- _What is required_: In the records that follow, count each line where the string "Cross" occurs. Provide the total and no other text.

(Plain-text document sources)
^^^^

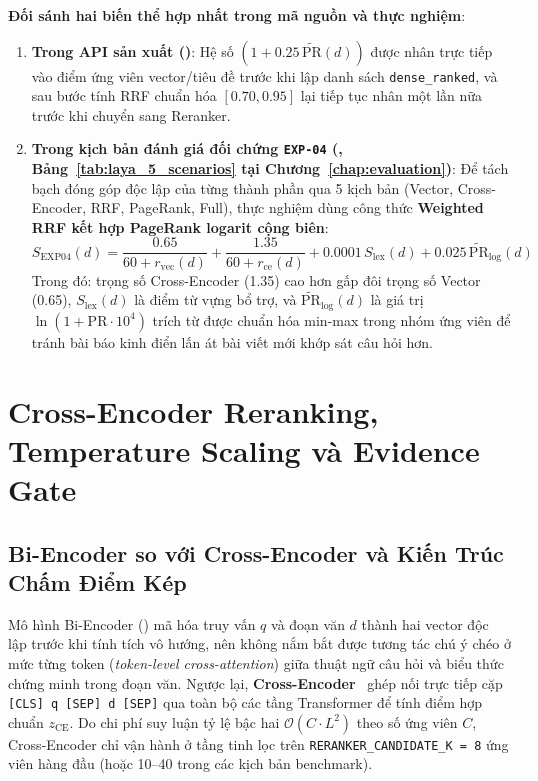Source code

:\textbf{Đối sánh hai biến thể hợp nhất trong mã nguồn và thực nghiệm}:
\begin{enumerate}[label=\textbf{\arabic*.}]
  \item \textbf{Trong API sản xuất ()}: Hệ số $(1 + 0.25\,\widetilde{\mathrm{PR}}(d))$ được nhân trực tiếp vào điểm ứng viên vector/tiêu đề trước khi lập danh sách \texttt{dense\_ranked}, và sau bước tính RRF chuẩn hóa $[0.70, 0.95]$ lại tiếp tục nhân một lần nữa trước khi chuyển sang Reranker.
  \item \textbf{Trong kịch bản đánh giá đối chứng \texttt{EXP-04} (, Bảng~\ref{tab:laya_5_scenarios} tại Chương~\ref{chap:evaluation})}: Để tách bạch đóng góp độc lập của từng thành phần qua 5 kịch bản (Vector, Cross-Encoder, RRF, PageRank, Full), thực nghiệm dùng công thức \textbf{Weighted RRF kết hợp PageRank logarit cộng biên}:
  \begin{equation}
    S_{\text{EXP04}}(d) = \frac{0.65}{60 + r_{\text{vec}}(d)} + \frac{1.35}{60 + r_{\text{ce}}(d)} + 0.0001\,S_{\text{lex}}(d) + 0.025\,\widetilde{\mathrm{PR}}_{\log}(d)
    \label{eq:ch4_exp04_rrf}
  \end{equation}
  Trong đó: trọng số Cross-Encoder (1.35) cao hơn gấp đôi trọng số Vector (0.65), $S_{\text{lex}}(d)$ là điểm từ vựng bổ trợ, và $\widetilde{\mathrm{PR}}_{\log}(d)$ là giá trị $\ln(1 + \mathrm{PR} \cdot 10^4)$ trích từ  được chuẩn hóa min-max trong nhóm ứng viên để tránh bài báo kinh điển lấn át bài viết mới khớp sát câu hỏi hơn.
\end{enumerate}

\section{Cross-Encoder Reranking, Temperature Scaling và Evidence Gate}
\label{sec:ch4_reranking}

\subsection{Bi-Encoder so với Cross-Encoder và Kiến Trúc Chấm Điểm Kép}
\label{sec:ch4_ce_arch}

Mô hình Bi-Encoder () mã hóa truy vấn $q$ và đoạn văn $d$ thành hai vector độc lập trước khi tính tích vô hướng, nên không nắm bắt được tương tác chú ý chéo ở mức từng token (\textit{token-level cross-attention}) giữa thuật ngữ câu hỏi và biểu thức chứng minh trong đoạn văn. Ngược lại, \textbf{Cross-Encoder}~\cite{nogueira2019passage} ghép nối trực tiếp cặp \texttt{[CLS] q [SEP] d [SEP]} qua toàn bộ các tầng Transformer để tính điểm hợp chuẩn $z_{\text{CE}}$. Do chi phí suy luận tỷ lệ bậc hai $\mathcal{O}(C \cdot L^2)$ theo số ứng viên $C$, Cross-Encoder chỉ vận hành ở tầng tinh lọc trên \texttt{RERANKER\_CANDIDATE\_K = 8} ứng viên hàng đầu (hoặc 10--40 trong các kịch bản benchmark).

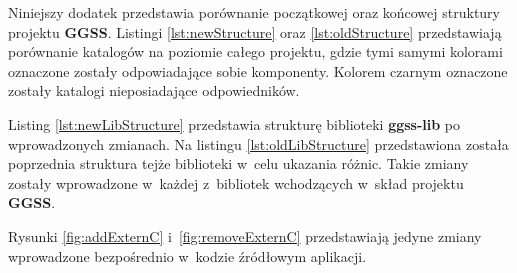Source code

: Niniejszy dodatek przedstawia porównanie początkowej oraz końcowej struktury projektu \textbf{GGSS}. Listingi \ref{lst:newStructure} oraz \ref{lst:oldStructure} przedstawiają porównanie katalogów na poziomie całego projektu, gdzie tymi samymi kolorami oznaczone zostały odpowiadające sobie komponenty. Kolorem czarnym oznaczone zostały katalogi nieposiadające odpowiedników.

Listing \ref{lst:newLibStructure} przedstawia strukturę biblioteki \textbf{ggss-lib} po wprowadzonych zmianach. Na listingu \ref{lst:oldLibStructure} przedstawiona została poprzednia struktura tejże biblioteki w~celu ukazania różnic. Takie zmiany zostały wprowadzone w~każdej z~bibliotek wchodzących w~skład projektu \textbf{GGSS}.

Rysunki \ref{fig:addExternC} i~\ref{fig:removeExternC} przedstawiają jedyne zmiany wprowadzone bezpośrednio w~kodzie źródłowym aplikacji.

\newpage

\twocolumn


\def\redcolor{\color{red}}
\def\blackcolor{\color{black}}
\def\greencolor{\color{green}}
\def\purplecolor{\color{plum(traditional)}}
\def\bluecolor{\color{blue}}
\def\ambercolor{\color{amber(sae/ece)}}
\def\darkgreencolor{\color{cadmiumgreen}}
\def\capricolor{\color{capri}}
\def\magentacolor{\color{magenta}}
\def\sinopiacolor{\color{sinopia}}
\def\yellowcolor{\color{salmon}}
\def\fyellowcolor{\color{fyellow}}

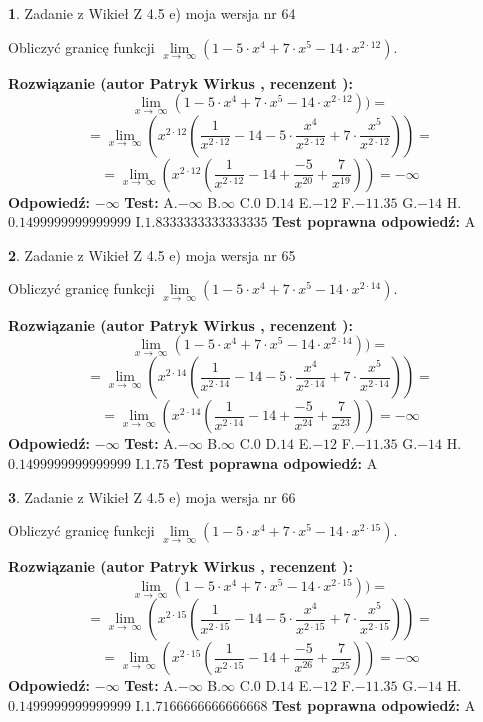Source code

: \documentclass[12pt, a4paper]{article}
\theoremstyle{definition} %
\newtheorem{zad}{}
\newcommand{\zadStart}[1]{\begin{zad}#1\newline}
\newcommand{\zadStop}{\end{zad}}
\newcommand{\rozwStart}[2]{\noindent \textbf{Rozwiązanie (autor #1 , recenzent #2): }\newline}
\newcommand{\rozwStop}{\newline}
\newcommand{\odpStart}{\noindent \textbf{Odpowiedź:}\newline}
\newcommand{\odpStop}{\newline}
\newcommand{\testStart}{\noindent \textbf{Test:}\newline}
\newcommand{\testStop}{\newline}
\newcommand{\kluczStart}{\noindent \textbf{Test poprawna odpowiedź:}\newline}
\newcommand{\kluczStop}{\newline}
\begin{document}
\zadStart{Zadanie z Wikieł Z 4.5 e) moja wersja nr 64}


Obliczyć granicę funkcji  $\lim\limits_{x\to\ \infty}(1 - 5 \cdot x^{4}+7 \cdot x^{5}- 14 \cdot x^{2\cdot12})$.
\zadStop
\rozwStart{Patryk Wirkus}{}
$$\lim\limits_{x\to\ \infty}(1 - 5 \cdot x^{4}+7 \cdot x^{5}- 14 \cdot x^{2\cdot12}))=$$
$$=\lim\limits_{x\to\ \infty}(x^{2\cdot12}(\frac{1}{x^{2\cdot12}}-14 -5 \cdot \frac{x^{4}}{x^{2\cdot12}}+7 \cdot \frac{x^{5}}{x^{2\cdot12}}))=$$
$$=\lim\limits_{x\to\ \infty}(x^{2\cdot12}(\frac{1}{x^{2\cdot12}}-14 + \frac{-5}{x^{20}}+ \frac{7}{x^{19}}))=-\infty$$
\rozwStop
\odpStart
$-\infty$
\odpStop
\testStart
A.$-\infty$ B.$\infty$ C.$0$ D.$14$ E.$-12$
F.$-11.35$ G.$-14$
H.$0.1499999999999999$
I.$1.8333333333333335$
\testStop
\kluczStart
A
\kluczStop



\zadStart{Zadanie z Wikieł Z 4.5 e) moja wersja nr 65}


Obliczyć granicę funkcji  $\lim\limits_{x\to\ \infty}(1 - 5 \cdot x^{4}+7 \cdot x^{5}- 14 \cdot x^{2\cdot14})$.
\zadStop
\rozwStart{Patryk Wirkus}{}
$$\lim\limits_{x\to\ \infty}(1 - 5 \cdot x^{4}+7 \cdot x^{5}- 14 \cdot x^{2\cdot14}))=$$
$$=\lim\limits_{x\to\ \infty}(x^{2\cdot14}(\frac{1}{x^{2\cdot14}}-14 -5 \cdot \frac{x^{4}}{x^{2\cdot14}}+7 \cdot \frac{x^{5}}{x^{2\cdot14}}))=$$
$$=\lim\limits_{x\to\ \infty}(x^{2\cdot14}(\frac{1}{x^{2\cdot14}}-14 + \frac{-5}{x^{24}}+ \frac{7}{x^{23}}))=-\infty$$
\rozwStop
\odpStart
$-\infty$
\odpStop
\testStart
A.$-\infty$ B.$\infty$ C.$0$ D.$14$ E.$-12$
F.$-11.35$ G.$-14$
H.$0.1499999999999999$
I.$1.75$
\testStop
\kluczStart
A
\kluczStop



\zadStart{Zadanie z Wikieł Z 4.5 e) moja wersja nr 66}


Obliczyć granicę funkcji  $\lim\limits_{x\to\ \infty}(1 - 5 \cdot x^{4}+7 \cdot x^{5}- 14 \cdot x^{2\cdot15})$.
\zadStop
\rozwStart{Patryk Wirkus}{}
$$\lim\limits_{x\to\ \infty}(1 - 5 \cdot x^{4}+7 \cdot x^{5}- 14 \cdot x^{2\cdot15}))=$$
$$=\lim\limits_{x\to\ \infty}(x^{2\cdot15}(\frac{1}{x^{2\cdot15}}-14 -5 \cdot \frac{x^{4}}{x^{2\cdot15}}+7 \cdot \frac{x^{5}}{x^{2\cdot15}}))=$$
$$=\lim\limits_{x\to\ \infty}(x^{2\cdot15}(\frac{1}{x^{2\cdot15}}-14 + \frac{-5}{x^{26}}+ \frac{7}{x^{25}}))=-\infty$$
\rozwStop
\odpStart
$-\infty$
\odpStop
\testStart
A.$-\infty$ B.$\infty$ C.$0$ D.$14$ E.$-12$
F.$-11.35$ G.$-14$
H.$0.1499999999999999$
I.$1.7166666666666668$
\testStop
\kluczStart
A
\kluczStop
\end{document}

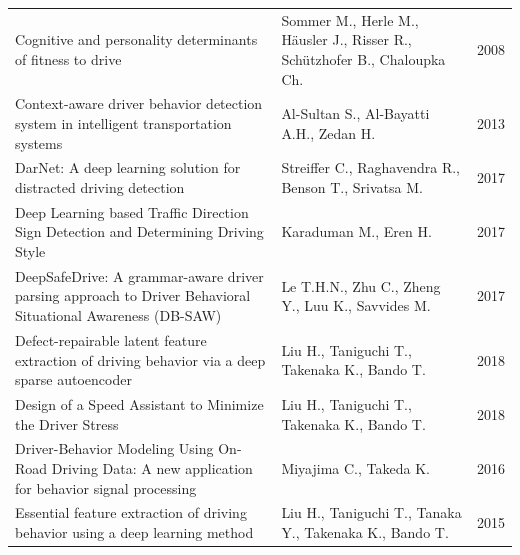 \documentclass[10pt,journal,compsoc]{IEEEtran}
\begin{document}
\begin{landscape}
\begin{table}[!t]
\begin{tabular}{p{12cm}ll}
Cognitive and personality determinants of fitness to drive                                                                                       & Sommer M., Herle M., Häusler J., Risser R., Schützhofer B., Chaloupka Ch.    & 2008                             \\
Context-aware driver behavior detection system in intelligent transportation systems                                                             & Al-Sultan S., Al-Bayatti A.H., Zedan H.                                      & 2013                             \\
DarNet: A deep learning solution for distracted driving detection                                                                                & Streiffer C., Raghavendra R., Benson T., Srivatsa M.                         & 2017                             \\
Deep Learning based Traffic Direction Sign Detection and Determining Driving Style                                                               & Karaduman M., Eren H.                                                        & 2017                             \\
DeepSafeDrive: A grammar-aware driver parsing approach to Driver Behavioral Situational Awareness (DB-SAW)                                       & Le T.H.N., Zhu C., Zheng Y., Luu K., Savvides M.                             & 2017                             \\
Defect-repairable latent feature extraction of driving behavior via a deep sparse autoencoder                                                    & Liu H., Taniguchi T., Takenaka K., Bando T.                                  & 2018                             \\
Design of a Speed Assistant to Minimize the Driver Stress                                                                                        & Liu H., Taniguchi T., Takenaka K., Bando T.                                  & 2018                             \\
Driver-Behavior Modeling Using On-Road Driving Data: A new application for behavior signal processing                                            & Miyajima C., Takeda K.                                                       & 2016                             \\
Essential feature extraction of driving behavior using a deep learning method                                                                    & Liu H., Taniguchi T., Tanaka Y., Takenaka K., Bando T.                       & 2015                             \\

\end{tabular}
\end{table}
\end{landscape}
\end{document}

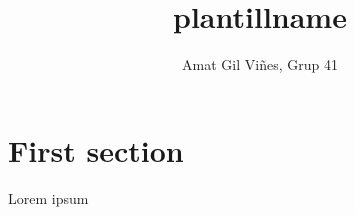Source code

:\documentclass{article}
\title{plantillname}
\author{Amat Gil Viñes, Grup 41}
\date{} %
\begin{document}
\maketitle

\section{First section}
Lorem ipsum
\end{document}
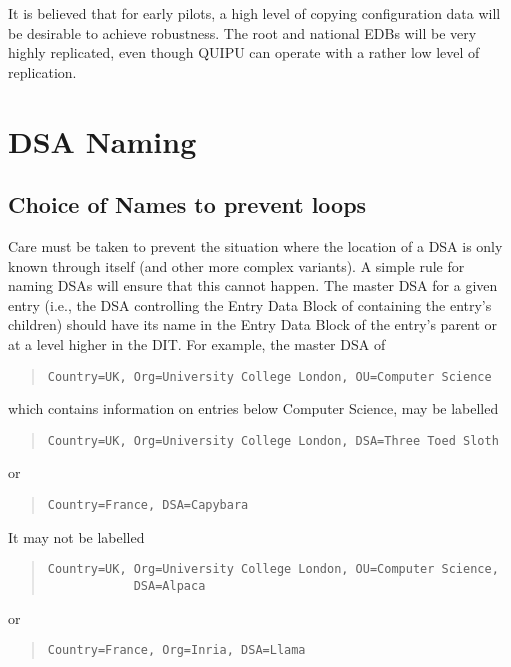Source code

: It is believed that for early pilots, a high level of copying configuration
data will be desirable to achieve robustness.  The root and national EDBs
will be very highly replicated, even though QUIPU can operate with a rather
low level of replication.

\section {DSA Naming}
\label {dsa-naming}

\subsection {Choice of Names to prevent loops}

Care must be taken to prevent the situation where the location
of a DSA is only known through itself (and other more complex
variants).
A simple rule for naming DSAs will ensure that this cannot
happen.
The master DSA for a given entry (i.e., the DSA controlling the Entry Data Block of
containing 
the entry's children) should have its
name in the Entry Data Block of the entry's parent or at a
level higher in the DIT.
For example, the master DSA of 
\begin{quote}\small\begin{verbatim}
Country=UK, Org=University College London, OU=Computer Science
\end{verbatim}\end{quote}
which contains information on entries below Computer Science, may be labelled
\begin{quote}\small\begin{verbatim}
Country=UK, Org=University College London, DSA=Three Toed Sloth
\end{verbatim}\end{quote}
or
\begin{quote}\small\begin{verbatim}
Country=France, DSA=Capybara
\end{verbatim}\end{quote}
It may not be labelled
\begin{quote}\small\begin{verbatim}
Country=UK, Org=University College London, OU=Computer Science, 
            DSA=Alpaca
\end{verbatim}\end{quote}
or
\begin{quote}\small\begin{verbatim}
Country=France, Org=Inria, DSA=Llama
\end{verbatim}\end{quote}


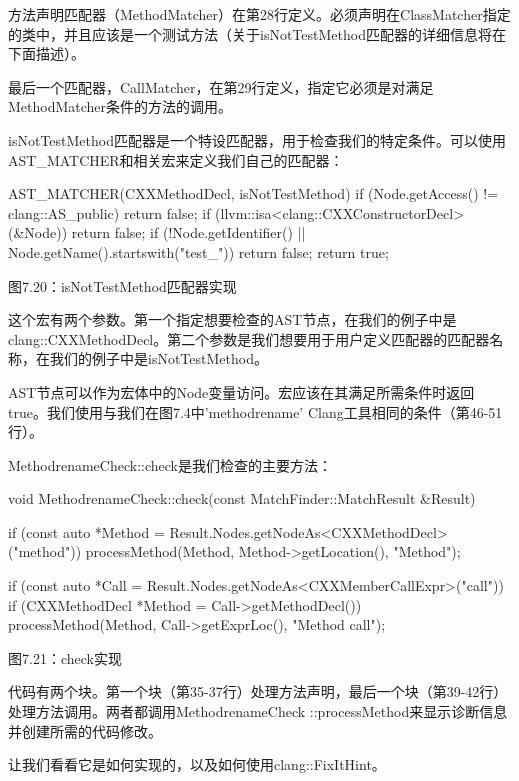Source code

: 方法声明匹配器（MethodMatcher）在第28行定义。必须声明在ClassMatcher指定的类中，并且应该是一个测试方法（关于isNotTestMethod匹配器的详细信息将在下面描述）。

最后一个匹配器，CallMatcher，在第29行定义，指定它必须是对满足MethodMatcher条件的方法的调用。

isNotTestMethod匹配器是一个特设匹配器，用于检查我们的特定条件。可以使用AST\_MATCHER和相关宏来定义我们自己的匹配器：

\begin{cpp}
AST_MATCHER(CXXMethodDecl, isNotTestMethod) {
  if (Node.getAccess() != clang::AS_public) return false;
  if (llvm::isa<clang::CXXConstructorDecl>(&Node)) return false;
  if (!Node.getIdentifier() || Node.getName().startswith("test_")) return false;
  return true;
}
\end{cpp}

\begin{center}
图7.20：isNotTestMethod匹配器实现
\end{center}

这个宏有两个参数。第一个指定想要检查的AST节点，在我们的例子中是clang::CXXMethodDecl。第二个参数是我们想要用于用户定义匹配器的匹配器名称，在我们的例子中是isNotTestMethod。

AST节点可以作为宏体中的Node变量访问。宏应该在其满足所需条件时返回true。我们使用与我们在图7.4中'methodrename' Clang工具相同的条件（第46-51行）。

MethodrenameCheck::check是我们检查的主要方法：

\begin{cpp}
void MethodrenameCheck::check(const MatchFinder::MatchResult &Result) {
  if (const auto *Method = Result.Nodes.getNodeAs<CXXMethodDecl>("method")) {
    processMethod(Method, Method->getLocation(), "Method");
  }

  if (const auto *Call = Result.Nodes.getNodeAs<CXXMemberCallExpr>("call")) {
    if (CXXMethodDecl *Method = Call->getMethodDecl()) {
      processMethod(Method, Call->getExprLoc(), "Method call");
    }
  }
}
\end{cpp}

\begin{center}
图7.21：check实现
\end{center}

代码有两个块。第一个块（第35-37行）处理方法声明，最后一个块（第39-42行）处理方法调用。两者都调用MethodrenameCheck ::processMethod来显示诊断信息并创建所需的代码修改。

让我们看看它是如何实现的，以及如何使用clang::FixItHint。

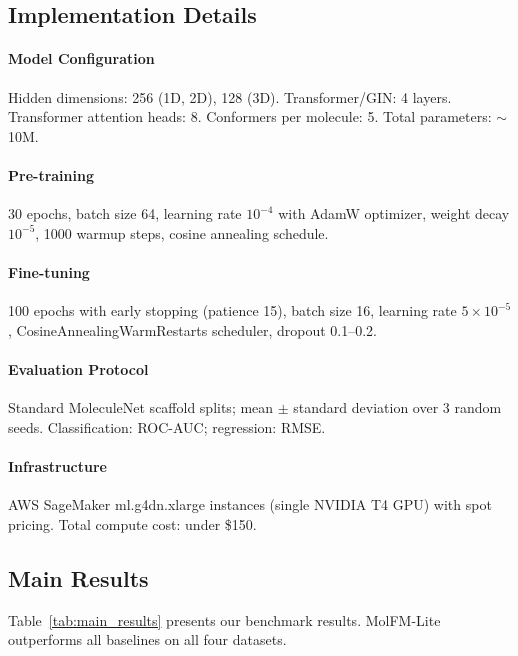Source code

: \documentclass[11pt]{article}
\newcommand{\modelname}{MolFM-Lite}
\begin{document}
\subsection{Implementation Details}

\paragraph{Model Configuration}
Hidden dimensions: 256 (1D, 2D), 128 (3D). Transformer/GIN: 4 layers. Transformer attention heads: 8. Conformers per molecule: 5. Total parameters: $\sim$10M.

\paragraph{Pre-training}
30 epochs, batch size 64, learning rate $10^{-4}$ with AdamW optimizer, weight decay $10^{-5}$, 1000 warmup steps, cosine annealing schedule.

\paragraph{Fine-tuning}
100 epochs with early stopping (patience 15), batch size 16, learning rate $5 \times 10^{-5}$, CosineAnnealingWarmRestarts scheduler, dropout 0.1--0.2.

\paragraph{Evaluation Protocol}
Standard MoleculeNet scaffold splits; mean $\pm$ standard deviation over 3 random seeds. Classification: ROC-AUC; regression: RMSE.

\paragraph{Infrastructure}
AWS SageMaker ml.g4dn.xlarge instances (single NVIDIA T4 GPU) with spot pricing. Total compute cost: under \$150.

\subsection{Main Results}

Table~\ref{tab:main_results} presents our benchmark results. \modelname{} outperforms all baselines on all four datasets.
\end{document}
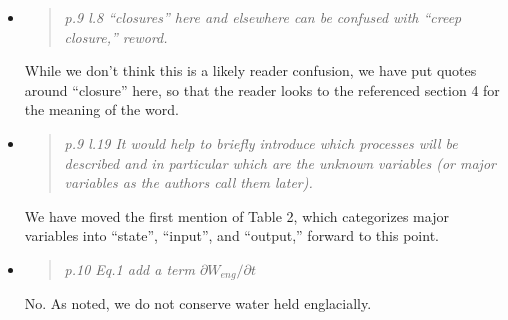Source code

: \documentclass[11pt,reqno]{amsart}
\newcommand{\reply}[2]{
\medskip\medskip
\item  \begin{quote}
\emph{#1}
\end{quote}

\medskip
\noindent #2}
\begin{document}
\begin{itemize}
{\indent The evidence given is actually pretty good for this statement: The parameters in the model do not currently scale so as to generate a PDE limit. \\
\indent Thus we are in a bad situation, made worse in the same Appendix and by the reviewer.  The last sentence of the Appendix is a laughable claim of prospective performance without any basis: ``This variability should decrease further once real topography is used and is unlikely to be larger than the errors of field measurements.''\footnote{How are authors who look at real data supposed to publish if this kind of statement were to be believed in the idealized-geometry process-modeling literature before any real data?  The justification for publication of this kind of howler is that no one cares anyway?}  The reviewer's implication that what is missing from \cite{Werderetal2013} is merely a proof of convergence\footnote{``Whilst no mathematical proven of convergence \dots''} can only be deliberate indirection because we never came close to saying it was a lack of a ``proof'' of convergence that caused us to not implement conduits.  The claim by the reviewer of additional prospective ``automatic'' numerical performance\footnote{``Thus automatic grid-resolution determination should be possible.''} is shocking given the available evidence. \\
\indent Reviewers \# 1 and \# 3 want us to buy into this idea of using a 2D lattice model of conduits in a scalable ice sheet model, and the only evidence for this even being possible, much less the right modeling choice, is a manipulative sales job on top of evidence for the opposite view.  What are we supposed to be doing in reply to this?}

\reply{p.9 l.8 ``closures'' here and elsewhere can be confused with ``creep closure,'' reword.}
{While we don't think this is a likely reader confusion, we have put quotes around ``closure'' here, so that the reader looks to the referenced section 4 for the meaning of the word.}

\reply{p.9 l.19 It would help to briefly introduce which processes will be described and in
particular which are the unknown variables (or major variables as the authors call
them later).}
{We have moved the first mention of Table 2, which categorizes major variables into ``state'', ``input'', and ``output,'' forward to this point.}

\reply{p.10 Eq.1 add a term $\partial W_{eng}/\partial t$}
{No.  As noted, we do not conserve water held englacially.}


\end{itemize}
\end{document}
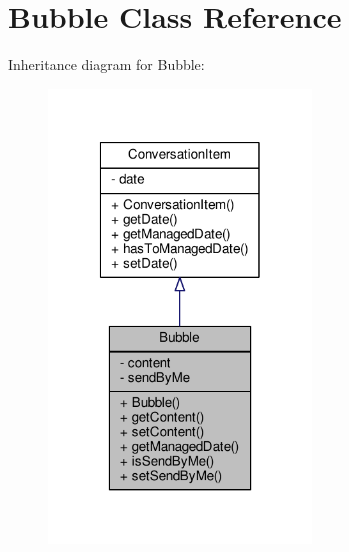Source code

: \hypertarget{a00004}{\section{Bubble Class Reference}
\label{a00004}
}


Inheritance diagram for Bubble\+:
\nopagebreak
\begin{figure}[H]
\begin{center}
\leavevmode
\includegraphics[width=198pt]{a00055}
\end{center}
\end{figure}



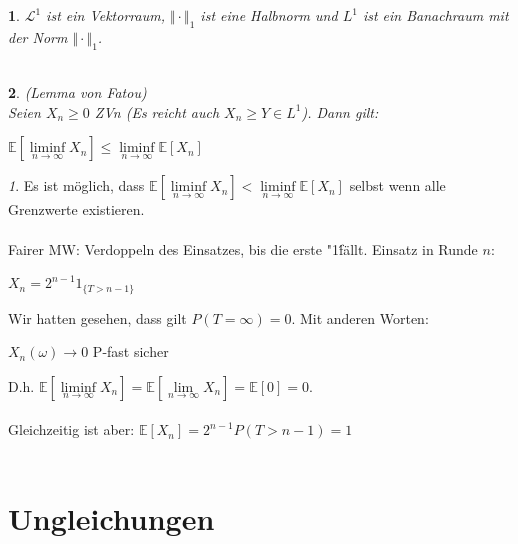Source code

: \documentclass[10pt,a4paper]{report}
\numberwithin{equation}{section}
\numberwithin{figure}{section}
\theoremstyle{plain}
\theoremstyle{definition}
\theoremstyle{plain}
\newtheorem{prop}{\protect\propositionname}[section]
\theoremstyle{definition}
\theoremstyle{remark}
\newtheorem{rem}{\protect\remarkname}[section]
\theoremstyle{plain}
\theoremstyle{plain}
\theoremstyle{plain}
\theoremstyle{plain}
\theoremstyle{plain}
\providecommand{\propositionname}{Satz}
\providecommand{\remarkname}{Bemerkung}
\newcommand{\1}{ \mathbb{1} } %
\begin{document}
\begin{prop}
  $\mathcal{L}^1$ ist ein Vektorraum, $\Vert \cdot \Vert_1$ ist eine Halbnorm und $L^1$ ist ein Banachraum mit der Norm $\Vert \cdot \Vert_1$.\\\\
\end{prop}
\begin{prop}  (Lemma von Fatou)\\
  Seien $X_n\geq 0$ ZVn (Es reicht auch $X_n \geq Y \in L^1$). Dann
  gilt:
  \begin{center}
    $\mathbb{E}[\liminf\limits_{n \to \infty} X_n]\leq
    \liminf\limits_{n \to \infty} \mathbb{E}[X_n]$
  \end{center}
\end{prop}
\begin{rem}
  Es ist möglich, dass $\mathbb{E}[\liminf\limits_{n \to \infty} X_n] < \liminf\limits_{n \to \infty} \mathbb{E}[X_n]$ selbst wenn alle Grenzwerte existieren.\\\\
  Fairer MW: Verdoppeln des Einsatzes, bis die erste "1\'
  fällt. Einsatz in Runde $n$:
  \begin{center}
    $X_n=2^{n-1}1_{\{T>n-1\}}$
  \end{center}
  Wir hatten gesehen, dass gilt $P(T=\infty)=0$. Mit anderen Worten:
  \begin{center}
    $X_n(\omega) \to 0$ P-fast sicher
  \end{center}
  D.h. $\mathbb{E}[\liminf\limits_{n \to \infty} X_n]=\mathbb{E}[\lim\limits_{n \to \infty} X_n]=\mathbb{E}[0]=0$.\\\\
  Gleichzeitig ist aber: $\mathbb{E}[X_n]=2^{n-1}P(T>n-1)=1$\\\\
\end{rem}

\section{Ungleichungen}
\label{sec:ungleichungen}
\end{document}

^^^^

- _Solution_: 5